Have you seen Friends? Actually, a more appropriate question might be: Who hasn’t seen Friends? There’s probably a few people who have abstained from the cult phenomenon, but more often than not, people have watched at least an episode of the show; people have even gone out of their way to watch the show. It’s been almost 14 years to the day since the Friends series finale, but the show still garners views as if it’s new—and sits in the consciousness of the public the same way. Children born after the show was over and syndicated are at a point where they can now discover it, and watch away.
This is the feature of a world where Netflix streaming is a readily available source. Kids who weren’t alive during a show’s heyday can simply and easily access a back catalogue of episodes and be introduced to a whole new world of the past. This isn’t unique to Netflix, but rather all streaming and archival sites (Spotify, YouTube, Hulu, etc.) offer an opportunity to access the past in a way that was unthinkable in the early aughts.
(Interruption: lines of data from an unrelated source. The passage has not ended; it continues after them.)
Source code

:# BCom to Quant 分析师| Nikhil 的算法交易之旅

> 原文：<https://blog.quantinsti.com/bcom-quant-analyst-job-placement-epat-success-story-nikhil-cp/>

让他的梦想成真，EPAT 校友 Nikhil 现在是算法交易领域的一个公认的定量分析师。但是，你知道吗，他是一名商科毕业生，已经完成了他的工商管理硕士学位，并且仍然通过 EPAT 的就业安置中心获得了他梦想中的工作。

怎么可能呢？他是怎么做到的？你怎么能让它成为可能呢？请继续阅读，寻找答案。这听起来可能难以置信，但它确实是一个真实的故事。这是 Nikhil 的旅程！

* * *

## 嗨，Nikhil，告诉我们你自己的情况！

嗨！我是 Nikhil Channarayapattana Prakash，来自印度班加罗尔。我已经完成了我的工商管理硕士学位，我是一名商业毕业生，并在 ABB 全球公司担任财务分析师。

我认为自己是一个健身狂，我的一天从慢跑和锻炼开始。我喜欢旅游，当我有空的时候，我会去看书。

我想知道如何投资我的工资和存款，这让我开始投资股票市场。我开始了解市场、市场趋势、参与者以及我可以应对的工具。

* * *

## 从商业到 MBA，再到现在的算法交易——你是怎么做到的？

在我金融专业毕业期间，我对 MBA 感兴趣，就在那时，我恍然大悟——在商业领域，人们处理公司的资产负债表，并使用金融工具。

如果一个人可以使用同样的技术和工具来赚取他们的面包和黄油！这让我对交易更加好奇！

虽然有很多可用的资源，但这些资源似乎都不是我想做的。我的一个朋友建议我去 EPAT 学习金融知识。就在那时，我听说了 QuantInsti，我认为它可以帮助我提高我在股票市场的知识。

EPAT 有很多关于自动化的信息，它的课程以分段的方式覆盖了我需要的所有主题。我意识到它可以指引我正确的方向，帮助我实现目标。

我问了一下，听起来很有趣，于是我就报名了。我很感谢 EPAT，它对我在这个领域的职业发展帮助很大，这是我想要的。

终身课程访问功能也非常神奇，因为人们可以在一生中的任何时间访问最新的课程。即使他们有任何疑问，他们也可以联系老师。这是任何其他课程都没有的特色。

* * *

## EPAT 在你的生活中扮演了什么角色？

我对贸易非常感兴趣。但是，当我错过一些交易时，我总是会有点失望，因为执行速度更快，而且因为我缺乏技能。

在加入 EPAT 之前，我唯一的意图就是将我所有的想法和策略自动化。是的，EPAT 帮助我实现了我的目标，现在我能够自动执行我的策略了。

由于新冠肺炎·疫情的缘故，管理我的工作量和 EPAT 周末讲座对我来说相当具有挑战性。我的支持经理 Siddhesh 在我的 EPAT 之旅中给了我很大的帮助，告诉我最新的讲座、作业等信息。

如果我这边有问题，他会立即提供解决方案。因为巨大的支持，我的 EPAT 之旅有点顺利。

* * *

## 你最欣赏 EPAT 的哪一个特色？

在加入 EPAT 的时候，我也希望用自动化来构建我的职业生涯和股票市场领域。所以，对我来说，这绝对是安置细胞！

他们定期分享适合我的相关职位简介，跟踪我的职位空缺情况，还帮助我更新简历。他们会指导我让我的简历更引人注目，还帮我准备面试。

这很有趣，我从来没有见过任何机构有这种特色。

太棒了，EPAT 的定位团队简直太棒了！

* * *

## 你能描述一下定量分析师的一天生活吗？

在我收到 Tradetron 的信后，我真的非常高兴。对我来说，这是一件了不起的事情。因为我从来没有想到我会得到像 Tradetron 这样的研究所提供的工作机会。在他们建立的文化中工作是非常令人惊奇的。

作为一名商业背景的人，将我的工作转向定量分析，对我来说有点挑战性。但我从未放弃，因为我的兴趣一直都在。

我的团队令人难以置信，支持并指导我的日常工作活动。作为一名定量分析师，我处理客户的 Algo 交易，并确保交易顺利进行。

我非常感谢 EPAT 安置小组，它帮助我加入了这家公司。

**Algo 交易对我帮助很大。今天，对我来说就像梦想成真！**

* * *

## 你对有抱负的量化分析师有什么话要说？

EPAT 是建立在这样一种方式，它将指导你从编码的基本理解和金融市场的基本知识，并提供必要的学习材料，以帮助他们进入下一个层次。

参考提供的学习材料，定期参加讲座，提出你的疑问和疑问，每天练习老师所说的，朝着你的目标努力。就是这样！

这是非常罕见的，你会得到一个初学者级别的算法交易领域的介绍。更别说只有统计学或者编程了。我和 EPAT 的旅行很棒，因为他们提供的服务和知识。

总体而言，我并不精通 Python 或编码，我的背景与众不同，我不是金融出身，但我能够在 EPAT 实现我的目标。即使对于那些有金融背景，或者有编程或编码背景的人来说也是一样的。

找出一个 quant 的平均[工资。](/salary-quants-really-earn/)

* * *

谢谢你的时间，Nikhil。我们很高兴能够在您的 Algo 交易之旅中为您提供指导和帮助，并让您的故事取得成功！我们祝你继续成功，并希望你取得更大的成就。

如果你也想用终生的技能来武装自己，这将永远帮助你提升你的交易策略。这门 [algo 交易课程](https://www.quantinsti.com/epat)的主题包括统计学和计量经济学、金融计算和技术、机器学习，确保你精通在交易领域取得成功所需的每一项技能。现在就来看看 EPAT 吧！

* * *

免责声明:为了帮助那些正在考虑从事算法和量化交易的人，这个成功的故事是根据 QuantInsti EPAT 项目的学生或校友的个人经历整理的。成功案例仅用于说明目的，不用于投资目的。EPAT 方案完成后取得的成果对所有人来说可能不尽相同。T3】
Our relationship with the pop culture of the past was once more difficult than utilizing a search bar, but with streaming’s heightened availability, we are now connected to all of history—and nostalgia is steadily rising because of this.
The nineties is the best place to begin. It was a time with little internet access, no back cataloguing, and less immediate nostalgia for the past decade. Understanding the past meant going out of your way to purchase vinyl and VHS, and it meant committing to discovery.
Simon Reynold’s Retromania captures this phenomenon quite perfectly. In the book, specifically one chapter, discussed YouTube and streaming services as means of drawing back on pop culture. The prominence of back cataloguing, or storing older files (videos, songs, etc.).
One reason for this increased back cataloguing is the process of the MP3. Files are much smaller, as Reynolds pointed out in his book, and therefore easier to share through the internet.
Once upon a time we had to buy physical discs, but now we can type “Bruce Springsteen” in the Spotify search bar and–BOOM!–there’s all his music on the same platform as bludgeoning pop artists.